Dataset items:
....................
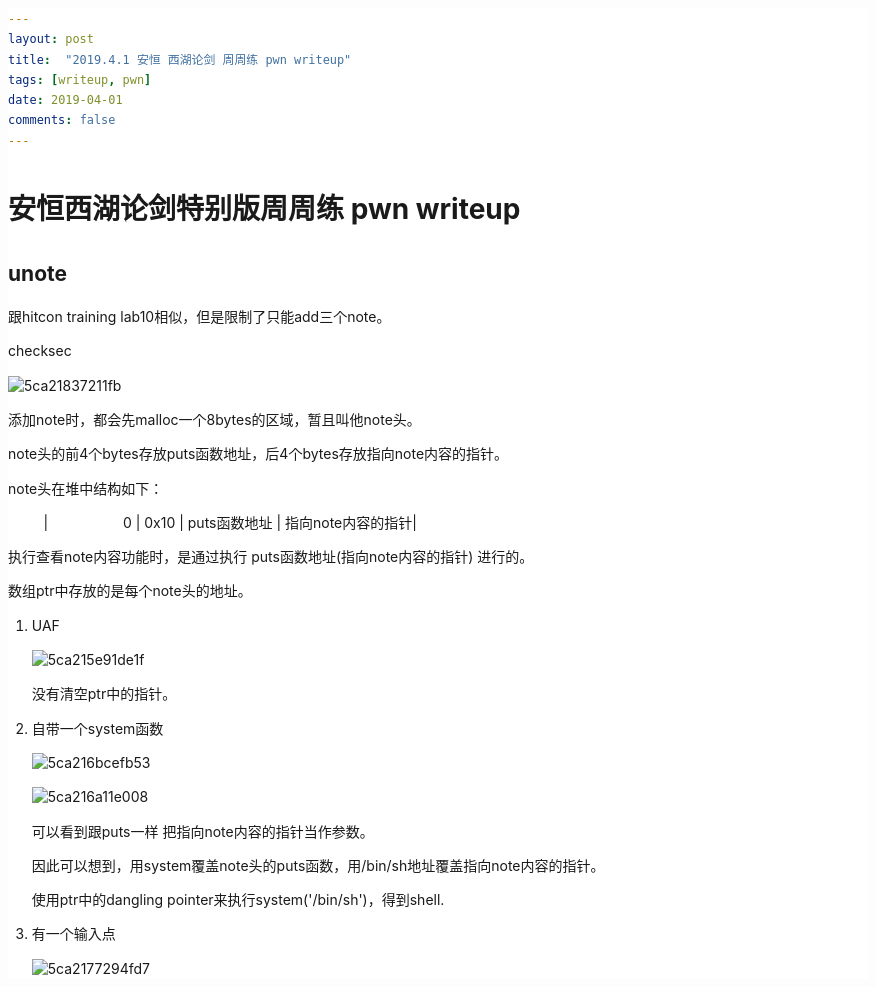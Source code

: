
```yaml
---
layout: post
title:  "2019.4.1 安恒 西湖论剑 周周练 pwn writeup"
tags: [writeup, pwn]
date: 2019-04-01
comments: false
---
```


# 安恒西湖论剑特别版周周练 pwn writeup


## unote

跟hitcon training lab10相似，但是限制了只能add三个note。

checksec

![5ca21837211fb](https://i.loli.net/2019/04/01/5ca21837211fb.png)

添加note时，都会先malloc一个8bytes的区域，暂且叫他note头。

note头的前4个bytes存放puts函数地址，后4个bytes存放指向note内容的指针。

note头在堆中结构如下：

         |                   0        |           0x10        |        puts函数地址          |      指向note内容的指针|

执行查看note内容功能时，是通过执行 puts函数地址(指向note内容的指针) 进行的。

数组ptr中存放的是每个note头的地址。

1. UAF

   ![5ca215e91de1f](https://i.loli.net/2019/04/01/5ca215e91de1f.png)

   没有清空ptr中的指针。

2. 自带一个system函数

   ![5ca216bcefb53](https://i.loli.net/2019/04/01/5ca216bcefb53.png)

   ![5ca216a11e008](https://i.loli.net/2019/04/01/5ca216a11e008.png)

   可以看到跟puts一样 把指向note内容的指针当作参数。

   因此可以想到，用system覆盖note头的puts函数，用/bin/sh地址覆盖指向note内容的指针。

   使用ptr中的dangling pointer来执行system('/bin/sh')，得到shell.

3. 有一个输入点

   ![5ca2177294fd7](https://i.loli.net/2019/04/01/5ca2177294fd7.png)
....................
**What is needed:**
Look for the line with "使用ptr中的danglin" in the records above. Repeat it and each line after it exactly.

**Solution below:**
   使用ptr中的dangling pointer来执行system('/bin/sh')，得到shell.

3. 有一个输入点

   ![5ca2177294fd7](https://i.loli.net/2019/04/01/5ca2177294fd7.png)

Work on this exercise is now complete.